■ Task objective ■
Set down exactly the lines from the first line of the records through the line that contains "Link DER para cambiar lo que quieran.", and leave every picture out.

■ Provided information ■
+-------+
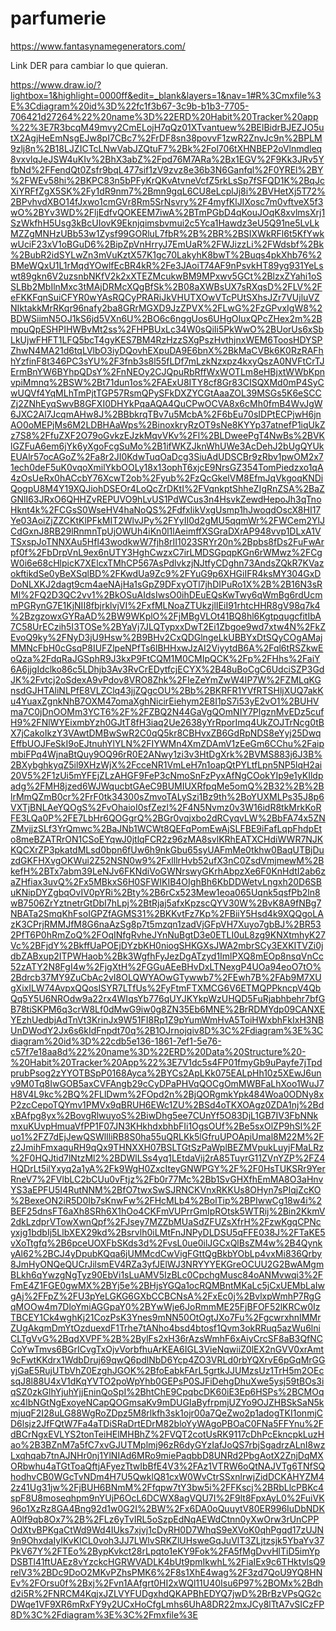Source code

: # parfumerie
https://www.fantasynamegenerators.com/

Link DER para cambiar lo que quieran.

https://www.draw.io/?lightbox=1&highlight=0000ff&edit=_blank&layers=1&nav=1#R%3Cmxfile%3E%3Cdiagram%20id%3D%22fc1f3b67-3c9b-b1b3-7705-706421d27264%22%20name%3D%22ERD%20Habit%20Tracker%20app%22%3E7R3bcqM49mvy2CmELojH7qQz01XTvantuew%2BElBidrBJEZJO5utX2AgjHeEmNsgEJw8pI7CBc7%2FrDF8sn38povvF1zwR2ZnvJc9n%2BPLM9zlj8n%2B18LJZICTcLNwVabJZQtuF7%2Bk%2Fol706tXHNBEP2oVlnmdleq8vxvlqJeJSW4uKIv%2BhX3abZ%2Fpd76M7ARa%2Bx1EGV%2F9Kk3JRv5YfbNd%2FFendQt0Zsfr9bqL477sif1zV9zvz8e36b3N6Ganfql%2F0YREl%2BY%2FWEv58hi%2BKPC83n5bPFyKrQKvAtvneVcfZ5rkLsSp7fSFQD1K%2BqJcXiYRFfZgX5SK%2Fy1dR9nm7%2Bmn9gqL6CU8eLcplJj8i%2BVHetXj5T72%2BPvhvdXBO14fJxwo1cmGVr8Rm5SrNsvry%2F4myfKlJIXosc7m0vftveX5f3wO%2BYv3WD%2FljEdfvQOKEEM7iwA%2BTmPGbD4qKouJOqK8xvlmsXrj1SzWkfhH5Usg3kBcUIovK9Eknjqimsbvmui2c5Yca1Hawdz3eU5Q91ne5LvLkMZZgMNHzUBb53w1Zysf99GORluL7fbR%2B%2BR%2BSIXWkRFl6t5KfYwkwUciF23xV1oBGuD6%2BipZpVnHrryJ7EmUaR%2FWJizzLi%2FWdsbf%2Bk%2BubR2idSYLwZn3mVuKztX57K1gc70LakyhK8bwT%2Buqs4pkXhb76%2BMeWQxU1L1rMqdYOwlfEcBR4kR%2Fe3JAoiT74AF9nPsvkHT89yg931YeLswt89gkn6V2uzsnbNKfV2k2xXTEZMcukwBM9MPxwv5GCt%2BlzxZYahi1oSSLBb2MbIlnMxc3tMAjDRMcXQgBfSk%2B08aXWBsUX7sRXqsD%2FLV%2FeFKKFqnSuiCFYR0wYAsRQCyPRARiJkVHUTXOwVTcPUtSXhsJZr7VUjluVZNIktakkMrRKqr96nafy2ba8GRrMGXD9JzZPVX%2FLwG%2FzGPvxIgW8%2BDWSiimN5OJ1kS6jd5VXn6U%2BO6c6nggUos6UHgOIuxQPcZHex2m%2BmpuQpESHPIHWBvMt2ss%2FHPBUxLc34W0sQiIi5PkWwO%2BUorUs6xSbLkUjwFHFT1LFQ5bcT4gyKES7BM4RzHzzSXgPszHvthjnxWEM6ToosHDYSPZhwN4MA21d6tqLVlbO3iyDQovhEXpuDA9E6bnX%2BkMaCVBk6K0RzRAFhhYzfinF8t346PC3sYU%2F3fnb3s8l55fLDf7mLzkNzxpz4kxyQszA0NVFtCrTJErmBnYW6BYhpQDsY%2FnNEOy2CJQpuRbRffWxWOTLm8eHBjxtWWbKpnvpiMmnq%2BSW%2Bt71dun1os%2FAExU8ITY8cf8Gr83CISQXMd0mP4SyCwUQVf4YqMLhTmPjtTGP57RsmQPySFkDXZYCGtAaaZOL39MSGs5K6eSCCZj2ZNhEyqSwvB8GFXI0DHYkPqaAQA4QuCPwOCVA8x6cMh0fmB4WvJgW6JXC2Al7JcqmAHw8J%2BBbkrqTBv7u5McbA%2F6bEu70sIDPtECPjwH6jnAO0oMEPjMs6M2LDBHAaWps%2BinoxkryRzOT9sNe8KYYp37atnefP1iqUkZz7S8%2FfuZXF2O79oGvkzEJzkMqvVKv%2Fl%2BLDweePgT4NwBs%2BVKlGZFuA6em6jYk6yXgoFcgSuMo%2B1ifWKZJknWhUWe3AcDehJ2bUgQYUkEUAlr57ocAGoZ%2Fa8r2JI0KdwTuqOaDcg3SiuAdUDSCBr9zRbv1pwOM2x71ech0deF5uK0vqoXmilYkbOOLy18x13ophT6xjcE9NrsGZ354TomPiedzxo1qA4zOsUeRx0hACcbY76XcwT2ob%2Fyub%2FzQcGkelVM8EfmJqVkgoqKNDiQogpU8M4Y19XQJiohDSEOr4LoQcZrDKtI%2FVqnkptShheZIgRnZSA%2BaZGNlI63JRxO6QHHZvREPUVO9hLvUS1PdWCus3n4HsvkZewdHepoJh3qTnoHknt4k%2FCGsS0WseHV4haNoQS%2FdfxIikVxgUsmp1hJwoqdOscX8HI17Ye03AoiZjZZCKtKlPFkMIT2WlvJPy%2FYyII0d2gMU5qqmWr%2FWCem2YlJCdGxnJ8RB29lRnmnTpUjOWUh4iKn0l1lAeimffXSGraDXrAP948vvp1DLxA1VTSxspJoTNNXAu5Hfl43wodkwW7fjh8rII1023SRYr20n%2Bpbs8fDs2FuFwArpf0f%2FbDrpVnL9ex6nUTY3HghCwzxC7irLMDSGpqpKGn6rWMwz%2FCgW0i6e68cHlpicK7XElcxTMhCP567AsPdlvkzjNJtfyCDghn73AndsZQkR7KVazokftikdSe0yBeXSqlBD%2FKwdUa9Zc9%2FYuG9p6XHGiIFR4ksMY304GxDDoNLXKJ2dagt9cm4aeNAjHa1sGpZ9DFxyOTl7jhDIPuRo1X%2B%2B16N3sRMl%2FQ2D3QC2vv1%2BkOSuAIdsIwsO0ihDEuEQsKwTwy6qWmBg6rdUcmmPGRynG7E1KjNII8fbjrklvjVI%2FxfMLNoaZTUkzjlIEiI91rhtcHHR8gV98q7k4%2BzgzowxGYRaAD%2BW9WKplO%2FjMBgVLOt41BQ8hl6KgtpqugcfitIbA7C58UrECzih5I3TOSe%2BYaVj7JLQTypxxDwT2Ei1Zbgoe9wd7xtw4N%2FkZEvoQ9ky%2FNyD3jU9Hsw%2B9BHv2CxQDGlngeLkUBBYxDtSQyCOgAMajMMNcFbH0cGsqP8IUFZlpeNPfTs6lBHHxwJzAI2ViyytdB6A%2Fql6tRSZkwEoQza%2FdqRaJGSphR9J3kxP9FtCQM1M0CMIpQCK%2Fp%2FHhs%2FaiY6A6jjgIdclko86c5LDhjb3Av3RvCrEDytfcjECYX%2B48uBoCgC6UdciSZP3GdJK%2Fvtcj2oSdexA9vPdov8VRO8Zhk%2FIeZeYmZwW4IP7W%2FZMLqKGnsdGJHTAliNLPfE8VLZClq43jjZQgcOU%2Bb%2BKRFR1YVfRTSHljXUQ7akKu4YuaxZgnkNhB7OXM47omaXghNicirEiehym2E8I1pS7i53yE2vO1%2BUHVma7C0jDnOOMm3YCT6%2F%2FZBQ2N44GaVgQOmNIY7PlgznMvEDz5cufH9%2FNlWYEixmbYzh0GJtT8fH3iaq2Ue2638yYrRporImq4UkZOJTrNcg0tBX7jCakoIkzY3VAwtDMBwSwR2C0qQ5kr8CBHvxZB6GdRpNDS8eYyj25DwqEffbUOJFeSkI9oEJtnuhYlYLN%2FIYWMn4XmZDAmV1zEeGm6CChu%2FaipmbiFPq4WjnaBtQuy9OQ96rR0E2ANwy1zi3v3HtDgXrk%2BVMS883j6J3B%2BXybghkyqZ5il9XHzWjX%2FcceNR1VmLeH7n1oapQtPYLtfLpn5NP5lqH2ai20V5%2F1zUi5mYFEjZLzAHGF9FeP3cNmoSnFzPyxAfNgCOokYIp9e1yKIldpadg%2FMH8jzed6WJWqucbtGAeC9BUMIUXRfpqMe5omQ%2B32%2B%2BlrMmQZmB0cr%2FrF0tk34300sZmvoTALySzi1Bz9th%2BoYUXMLPs35J8p6VXTjBNLAeYQOgS%2FvOhaioI0sfZezl%2F4N5Nvmz0v3W16idR8tkMrkKoRFE3LQa0P%2FE7LbHr6QOGgrQ%2BGr0vqjxbo2dRCyqvLW%2BbFA74x5ZNZMvjjzSLf3YrQmwc%2BaJNb1WCWt8QEFqPomEwAjSLFBE9iFafLqpFhdpEto8meBZATRrON1CSoEYqwJ0jtlqFCR2z96zMA8svlKRhEATXCHdiWWR7NJKKQCXrZP3pkatdMLsd0bpn6fUw6h9nkGbu65syUAFmMe0tkhw0BaqUTBjDuzdGKFHXvgOKWui2Z52NSN0w9%2FxlllrHvb52ufX3nC0ZsdVmjmewM%2BkefH%2BTx7abm39LeNJv6FKNdiVoGWNrswyGKrhAbpzXe6F0KnHdtI2ab6zaZHfiax3uvQ%2Fx5MBkxS6H0SFWIKIB4OIghBh6KbDDWetvLngxh20D6SBuKNipDYZgbqOvIV0pYRi%2Bty%2B6rCx523Mew1eoa065Uqnk5qsfPb2ln8wB7506ZrYztnetrGtDbI7hLpj%2BtRjaj5afxKpzscQYV30W%2BvK8A9fNBg7NBATa2SmqKhFsoIGPZfAGMS31%2BKKvtFz7Kp%2FBiiY5Hsd4k9XQQgoLAzK3CPrjRMMJfM8G6naAzSg8p7t5mzqn1zadVjGFpVH7Xuyo7gbBJ%2BR532PfT6P0hRmZoQ%2FOqINfgRvheJYnNuBgtD3e0ETLI0uL8zg9KNXtmhyK27Vc%2BFjdY%2BkffUaPOEjDYzbKH0niogSHKGXsJWA2mbrSCy3EXKITVZi0jdbZABxup2ITPWHaob%2Bk3WgfhFyJezDgATzyd1ImlPXQ8mEOp8nsqVnCc52zATY2N8FgI4w%2FjgXtH%2FGGuAEeBHvDxLTNexgP4UOa94eoO7tO%2Bdrcb37MY9ZuCbAc2vI8OLQWYAOwGTywwb7%2FEwh7B%2FAb9M7XUgXixILW74AvpxQQosISYR7LTfUs%2FyFtmFTXMCG6V6ETMQPPkncpV4QbQq5Y5U6NROdw9a22rx4WIqsYb776qUYJKYkpWzUHQD5FuRjabhbehr7bfGB78tiSKPM6q3crW8Lf0dMwG9iw0g8ZN35Eb6MNE%2BrRDMYdp09CANXEYEzhUedbjAdTnVt3KrinJx9W51FI8Rp1Z9pYumWmHvA5ToiHWxbhFkIxH3NBUnDWodY2Jx6s6kIdFnpdt70q%2B1OJrnojqiv8D%3C%2Fdiagram%3E%3Cdiagram%20id%3D%22cdb5e136-1861-7ef1-5e76-c57f7e18aa8d%22%20name%3D%22ERD%20Data%20Structure%20-%20Habit%20Tracker%20App%22%3E7V1dc5s4FP01fmyGb9uPayfe7jTpdprubPsog2zYYOTBSpP0168Ayca%2BYCs2ApLKk075EALpHh10z5XEwJ6unv9M0Tq8IwGOB5axCVFAngb29cCyDPaPHVqQOCgOmMWBFaLhXoo1WuJ7H8V4L9kc%2BQ%2FLlDwm%2FOpd2n%2BjQORgmkYpk484Woa0ODNy8xP2zcCepoTQYmv1PMVx9qBRUH6EWc1ZU%2BSd4oTKXOAgz0ZDA1nj%2BdxBAfpg8yx%2BovgRlwuyoS%2BiwDhg5ee7CUnYf5O83DjL1GB7IV3FbNNkmxuKUvpHmuaVfPP1F07JN3KHkhdxbhbFIi1OgsOUf%2Be5sxOlZP9hSl%2Fuo1%2FZ7dEjJewQSWlIliRB8S0ha55uQRLKk5lGfruUPOApiUmal8M22M%2Fz2JmihFmxaquRH9qQx9THNXXH07BSLTGtSzPaWplBEZMVpukLuyjFMaLRz%2F0HQJtid7lNtzMl2%2BDWlLSs4yq1LEtdaVij2rA85TuyrG11ZVnYZP%2FZ4HQDrLt5ilYxyq2a1yA%2Fk9WgH0ZxcIteyGNWPGY%2F%2F0HsTUKSRr9YerRneV7%2FVlbLC2bCUu0vFtjz%2Fb0r77Mc%2Bb1SvGHXfhEmMA8O3aHnvYS3aEPFU5I4RutNNM%2BfO7twxSwSJRNCKVnxRKKUs8OHyn7sPIqjZcKO%2BexeON2iR5D0Ib7sKnwFw%2FHcMLb4%2BolTip%2BPIwwCg18w4i%2BEF25dnsFT6aXh8SRh6X1hOo4CKFmVUPrrGmIpROtsk5WTRij%2Bin2KkmV2dkLzdprVTowXwnQpf%2FJsey7MZZbMUaSdZFUZsXfrH%2FzwKgqCPNcyxjg1bdbIj5LlbXEX29kd%2Bsrvlh0iLMtFnJNPyDLDSU5qFFE038J%2FTaKE5vXoTtgfq%2B6pceUOXFbSKds3d%2FvsL0ue0ilJGCxQlBsZM4w%2B4QynkyAl62%2BCJ4yDpubKQqa6jUMMcdCwVigFGttQgBkbYObLp4vxMi836Qrby8JmHyONQeQUCrJilsmEV4RZa3yfJElWJ3NRYYYEKGreOCUU2G2BwAMgmBLkh6qYwzgNgTyz90EbVi1sLuAMV5IzBLc0CpchgMusc84oANMvwqi3%2FFmE4Z1FGE0gwMX%2BYj5e%2BHjsYGQa1ocRQMBntMKaLc5jCxUEMbLaIwgAj%2FFpZ%2FU3pYeLGKG6GXbCCBCNsA%2FxEc0j%2BvlxpWmhP7RgGqMOOw4m7DloYmiAGGpaY0%2BYwWje6JoRmmME25FjBFOF52lKRCw0IzTBCEY1Ck4wghKj21CozPsK3Ynes9mNN50OtOgtJXo7Fu%2FgcwrxhnIMMrZUgAkqmDmYtOzduexdF1Trhe7tANho4bsd4btosf1Qvm3okRRuq5azWu6lniCLTgVvG%2BqdXVPF%2B%2BylFs2xH36rAzsWmhF6xAiyCrcSF8aB3QfNCCoYwTmvs6BGrICvgTxOjvVorbfhuArKEA6IGL3VieNqwiiZ0lEX2nGVV0xrAmt9cFwtKKdrx1WdbDruj69qwQ6pdlNbD6Ycp4ZO3VRLd0rbYQXrvE6pGqMrGGyjGaE5RujUTbVhZ0EzghJGOK%2BfoEabkFArL5grtkJJUMzsUz1TrH5m2OEcsqJ8l88U4xV1dKqYVTO2poWpYhb0GEPsP0SJFiDehgDhuXwe5ysj59tBOs3iqSZ0zkGlhYjuhYjjEninQoSpI%2BhtChE9CpqbcDK60iE3Ep6HSPs%2BCMOqxc4lbNGtNgExoyeNCapQOGmsaKv9mDUGIaByfrpmjUZYo9OJZHBSkSaN5kmjuqF2I28uLG88WgRoZDpz5M8rlkfh3sk1ojr00a7QeZwo2p1adogTKI1onmjCD6lsjz2JfFQtW7Fa4aTDiSRaDrtEDrM82bloYyWAgoPBOaC0FNa5FFYnu%2FdBCrNgxEVLYS2tonTeiHElMHBhZ%2FVQT2cotUsRK9117cDhPcEkncpkLuzHao%2B3BZnM7a5fC7xvGJUTMplmj96zR6dyGYzIafJoQS7rbjSgadrzALnI8wzLxqhqab7tnAJNHr0nj1YlNIAd6MRo9miePaqbbD8UNRd2PbgAotX2ZnjDqMXORbwhu4aTGtToaQftjAFyezTtwIbBfE4V3%2FAz1VTRW6oQtNAJVTg6TNfSQhodhvCB0WGcTvNDm4H7U5QwklQ81cxW0WvCtrSSxnlrwjZidDCKAHYZM42z41Ug31jw%2FjBUH6BNmM%2Ffqpw7tY3bw5i%2FFKscj%2BRbLlcPBKc4spF8U8moseqhpm9nYUjP6OcL6DCWX8agVQU7I%2F9lt8FpxAyL0%2FuiVK96o1XzRz8GA4Bng92d1w0G2I%2BW%2Fx6DA0oQuuytV80ER996IuDbNDKA0lf9qb8Ox7%2B%2FLz6yTvIRL5oSzpEdNqAEWdCtnn0yXwOrw3rUnCPPOdXtvBPKgaCtWd9Wd4IUks7xjvj1cDyRH0D7WhqS9eXVoK0qhPgqd17zUJN9n9OhxdaIyIKvKICL0voh3JJ7LWlvSRKZlUHsweGqJuVlT3ZLjtzsjk5YbaYv37PkV67Y%2FTEo%2BypKvkct28rLpqto1eKY9Fok%2FA5fMgDvvHlTiD5imYpDSBTl41ftUAEz8vYzckcHGRWVADLK4bUt9pmIkwhL%2FiaIEx9c6THktvlsQ9relV3%2BDc9DoO2MKvPZhsPMK6%2F8s1XhE4wag%2F3zd7QoU9YQ8HNEv%2FOrsu0f%2Bxj%2Fvn1AAfgrt0HI2xWQl11U40Isu6P97%2BOMx%2Bdhd2i5R%2FNRCM4KqjxJZLVYFUDgxhdQKAPBhEDYQ7jwD%2BrBzVPsQG2cDWqe1VF9XR6mRxFY9y2UCxHoCfgLmhs6UhA8DR22mxJCy8lTtA7vSICzFP8D%3C%2Fdiagram%3E%3C%2Fmxfile%3E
+-------+
■ Result ■
Source code

: # parfumerie
https://www.fantasynamegenerators.com/

Link DER para cambiar lo que quieran.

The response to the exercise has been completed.